JUMPCUT ALL THE WAY: National Lampoon’s Christmas Vacation (1989)

Directed by: Jeremiah Chechik
Cast: Chevy Chase, Beverly D’Angelo, Juliette Lewis, Johnny Galecki, John Randolph, Diane Ladd

Written by Chris Gelderd

This 1989 Christmas comedy is directed by Jeremiah S. Chechik and the third instalment in National Lampoon’s Vacation film series. The film stars Chevy Chase, Beverly D’Angelo, Randy Quaid, Juliette Lewis and Johnny Galecki.

With Christmas only weeks away, proud family man Clark Griswold (Chase) is determined to host the perfect family Christmas. It doesn’t take long to convince supportive wife Ellen (D’Angelo) and children Audrey (Lewis) and Rusty (Galecki) that he will have his work cut out with his vision far from reality.

Welcoming the family after a few slight hiccups, including finding a Christmas tree and getting the decorations to work, the Griswolds are united for a good-old-fashioned family Christmas. With bickering in-laws and clashes over who sleeps where things are going as expected.

But when Clark is under pressure to receive his annual Christmas bonus to fund the family swimming pool, and also welcome the surprise of his redneck cousin-in-law Eddie (Quaid) and family, the perfect Christmas soon starts to unravel in a series of chaotic, mad-cap and dangerous events that will test them all in sticking it out together…

From obtaining a Christmas tree out in the wilderness, to wiring up the thousands of decorative lights to the house and scheduling in the Christmas dinner all around the expectant delivery of his annual work Christmas bonus, events all seem to take an upside downturn and it just makes the family more determined than ever to soldier through and really make this Christmas the greatest ever!

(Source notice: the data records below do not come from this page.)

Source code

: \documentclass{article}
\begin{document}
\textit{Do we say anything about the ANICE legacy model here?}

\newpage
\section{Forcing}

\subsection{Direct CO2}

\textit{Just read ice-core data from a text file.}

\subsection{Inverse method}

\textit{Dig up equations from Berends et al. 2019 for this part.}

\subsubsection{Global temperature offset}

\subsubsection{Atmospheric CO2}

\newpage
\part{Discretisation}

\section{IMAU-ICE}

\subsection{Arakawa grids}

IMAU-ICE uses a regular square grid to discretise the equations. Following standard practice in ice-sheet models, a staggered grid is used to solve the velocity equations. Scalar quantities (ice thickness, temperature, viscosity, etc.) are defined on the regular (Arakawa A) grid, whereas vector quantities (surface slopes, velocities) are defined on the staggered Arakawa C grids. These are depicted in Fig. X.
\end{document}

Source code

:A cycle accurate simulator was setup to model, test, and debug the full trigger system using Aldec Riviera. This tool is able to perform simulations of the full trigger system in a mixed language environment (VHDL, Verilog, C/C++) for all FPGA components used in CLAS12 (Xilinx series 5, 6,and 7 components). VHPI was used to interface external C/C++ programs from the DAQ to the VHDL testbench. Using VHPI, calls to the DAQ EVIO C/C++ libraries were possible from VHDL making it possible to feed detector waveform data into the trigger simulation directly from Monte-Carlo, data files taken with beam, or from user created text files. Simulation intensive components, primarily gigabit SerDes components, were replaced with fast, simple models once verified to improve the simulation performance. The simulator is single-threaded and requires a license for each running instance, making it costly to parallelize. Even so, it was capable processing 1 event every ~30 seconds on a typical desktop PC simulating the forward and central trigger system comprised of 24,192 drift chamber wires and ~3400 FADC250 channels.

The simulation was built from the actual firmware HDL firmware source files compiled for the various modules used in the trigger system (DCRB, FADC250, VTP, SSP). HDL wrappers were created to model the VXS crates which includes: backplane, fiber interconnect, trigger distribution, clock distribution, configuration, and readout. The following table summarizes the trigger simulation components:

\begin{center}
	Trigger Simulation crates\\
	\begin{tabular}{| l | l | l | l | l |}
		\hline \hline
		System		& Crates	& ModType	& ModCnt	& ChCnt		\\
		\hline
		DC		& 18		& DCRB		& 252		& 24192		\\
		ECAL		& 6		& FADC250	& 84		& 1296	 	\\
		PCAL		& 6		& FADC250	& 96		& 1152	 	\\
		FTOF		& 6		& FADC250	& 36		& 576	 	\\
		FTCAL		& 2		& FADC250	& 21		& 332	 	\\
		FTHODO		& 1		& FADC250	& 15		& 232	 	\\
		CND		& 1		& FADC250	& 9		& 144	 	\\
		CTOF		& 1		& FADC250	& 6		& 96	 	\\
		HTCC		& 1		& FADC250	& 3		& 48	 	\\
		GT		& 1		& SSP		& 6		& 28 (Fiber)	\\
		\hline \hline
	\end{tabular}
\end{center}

Set around the Griswold home, this could be the greatest Christmas film ever. No need for fantastical special effects, sweeping magical stories or epic adventures; this is a film we all can relate to and provides all of the warm humour and comedy from situations we have experienced in setting up for the Christmas season, which is why it works so well. The Griswold’s are a likeable bunch and they invite you in from the start to share the holiday with them and experience every annoyance, irk and frustration we too have had over the years.

Working in the film’s favour as always is the straight delivery of some classic lines from the actors as they create the most memorable American family since the Walton’s, and they work together so well with a great festive script to seal the deal.

This is my perfect Christmas film for all the right reasons and with crackling comedy and a feel-good festive message running throughout, this is one you can’t help but love to re-watch every year and be thankful your Christmas holiday isn’t as disastrous as the Griswold’s.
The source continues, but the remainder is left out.